八戸市埋蔵文化財センター「是川縄文館」では「小川原湖周辺の縄文文化」と題する企画展を開催中(11月23日まで)だ。現在の湖沼地帯に暮らした縄文人の生活がわかりやすく展示されている。それによると、現在の小川原湖西岸から3~4キロ西側に位置する二ツ森貝塚や古屋敷貝塚などでは海水域の生物関連の出土が多く、入り江の状態だった時期があることが分かる。

国の史跡に指定されている二ツ森貝塚は、縄文時代前期にはアサリ、ハマグリ、マガキなど海水性の貝塚なのに対し、中期後半にはヤマトシジミが主体の汽水性の貝塚が形成され、水域が変化したことが如実に表れている。

できるだけ早く史跡登録目指す

青森県文化財保護課の岡田康博課長は小川原湖周辺の貝塚や遺跡が良好な状態で保存されている一方、開発による損壊の可能性がある状況を指摘。「野口貝塚の調査は小川原湖の歴史を考える上で欠かせない。周辺の古環境を考える上でもとても重要だ。地球規模の気候変動によって海水面の上昇や下降が起きたとされる縄文海進・海退がどのように表れたかを理解する材料にもなりうる」と期待する。

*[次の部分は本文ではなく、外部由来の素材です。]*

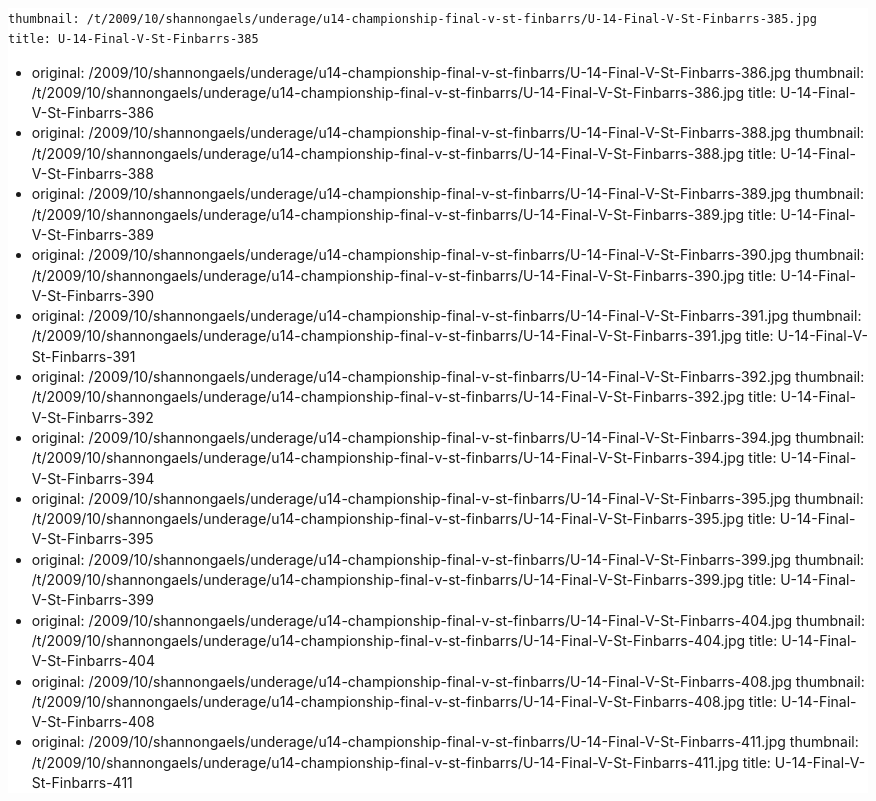     thumbnail: /t/2009/10/shannongaels/underage/u14-championship-final-v-st-finbarrs/U-14-Final-V-St-Finbarrs-385.jpg
    title: U-14-Final-V-St-Finbarrs-385
  - original: /2009/10/shannongaels/underage/u14-championship-final-v-st-finbarrs/U-14-Final-V-St-Finbarrs-386.jpg
    thumbnail: /t/2009/10/shannongaels/underage/u14-championship-final-v-st-finbarrs/U-14-Final-V-St-Finbarrs-386.jpg
    title: U-14-Final-V-St-Finbarrs-386
  - original: /2009/10/shannongaels/underage/u14-championship-final-v-st-finbarrs/U-14-Final-V-St-Finbarrs-388.jpg
    thumbnail: /t/2009/10/shannongaels/underage/u14-championship-final-v-st-finbarrs/U-14-Final-V-St-Finbarrs-388.jpg
    title: U-14-Final-V-St-Finbarrs-388
  - original: /2009/10/shannongaels/underage/u14-championship-final-v-st-finbarrs/U-14-Final-V-St-Finbarrs-389.jpg
    thumbnail: /t/2009/10/shannongaels/underage/u14-championship-final-v-st-finbarrs/U-14-Final-V-St-Finbarrs-389.jpg
    title: U-14-Final-V-St-Finbarrs-389
  - original: /2009/10/shannongaels/underage/u14-championship-final-v-st-finbarrs/U-14-Final-V-St-Finbarrs-390.jpg
    thumbnail: /t/2009/10/shannongaels/underage/u14-championship-final-v-st-finbarrs/U-14-Final-V-St-Finbarrs-390.jpg
    title: U-14-Final-V-St-Finbarrs-390
  - original: /2009/10/shannongaels/underage/u14-championship-final-v-st-finbarrs/U-14-Final-V-St-Finbarrs-391.jpg
    thumbnail: /t/2009/10/shannongaels/underage/u14-championship-final-v-st-finbarrs/U-14-Final-V-St-Finbarrs-391.jpg
    title: U-14-Final-V-St-Finbarrs-391
  - original: /2009/10/shannongaels/underage/u14-championship-final-v-st-finbarrs/U-14-Final-V-St-Finbarrs-392.jpg
    thumbnail: /t/2009/10/shannongaels/underage/u14-championship-final-v-st-finbarrs/U-14-Final-V-St-Finbarrs-392.jpg
    title: U-14-Final-V-St-Finbarrs-392
  - original: /2009/10/shannongaels/underage/u14-championship-final-v-st-finbarrs/U-14-Final-V-St-Finbarrs-394.jpg
    thumbnail: /t/2009/10/shannongaels/underage/u14-championship-final-v-st-finbarrs/U-14-Final-V-St-Finbarrs-394.jpg
    title: U-14-Final-V-St-Finbarrs-394
  - original: /2009/10/shannongaels/underage/u14-championship-final-v-st-finbarrs/U-14-Final-V-St-Finbarrs-395.jpg
    thumbnail: /t/2009/10/shannongaels/underage/u14-championship-final-v-st-finbarrs/U-14-Final-V-St-Finbarrs-395.jpg
    title: U-14-Final-V-St-Finbarrs-395
  - original: /2009/10/shannongaels/underage/u14-championship-final-v-st-finbarrs/U-14-Final-V-St-Finbarrs-399.jpg
    thumbnail: /t/2009/10/shannongaels/underage/u14-championship-final-v-st-finbarrs/U-14-Final-V-St-Finbarrs-399.jpg
    title: U-14-Final-V-St-Finbarrs-399
  - original: /2009/10/shannongaels/underage/u14-championship-final-v-st-finbarrs/U-14-Final-V-St-Finbarrs-404.jpg
    thumbnail: /t/2009/10/shannongaels/underage/u14-championship-final-v-st-finbarrs/U-14-Final-V-St-Finbarrs-404.jpg
    title: U-14-Final-V-St-Finbarrs-404
  - original: /2009/10/shannongaels/underage/u14-championship-final-v-st-finbarrs/U-14-Final-V-St-Finbarrs-408.jpg
    thumbnail: /t/2009/10/shannongaels/underage/u14-championship-final-v-st-finbarrs/U-14-Final-V-St-Finbarrs-408.jpg
    title: U-14-Final-V-St-Finbarrs-408
  - original: /2009/10/shannongaels/underage/u14-championship-final-v-st-finbarrs/U-14-Final-V-St-Finbarrs-411.jpg
    thumbnail: /t/2009/10/shannongaels/underage/u14-championship-final-v-st-finbarrs/U-14-Final-V-St-Finbarrs-411.jpg
    title: U-14-Final-V-St-Finbarrs-411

縄文遺跡群を巡っては、「自然と人間が共生し、約1万年もの間にわたって営まれた世界史上稀有(けう)な先史時代の文化」として北海道と青森、秋田、岩手の各県と関係自治体が「北海道・北東北の縄文遺跡群」で世界遺産登録を目指している。計18の縄文遺跡で構成するが、青森県は最多の9遺跡が含まれている。

弘前大の関根達人教授(考古学)は「野口貝塚のある小川原湖周辺の貝塚は規模は小さいものの時期が古く、縄文早期から前期にかけての連続性がたどれる点で貴重。また、周辺の環境が良く保たれていることも重要だ。この貝塚群が史跡登録され、世界遺産の構成資産になることがあれば、世界遺産登録の後押しになるのではないか」と評価している。

三沢市教育委員会では野口、早稲田(1)の両貝塚の調査を続ける予定。「より古い貝層が見つかる可能性もあるが、まずは住居跡など居住域に関係する発見を急ぎたい」といい、できるだけ早い時期の史跡登録を目指している。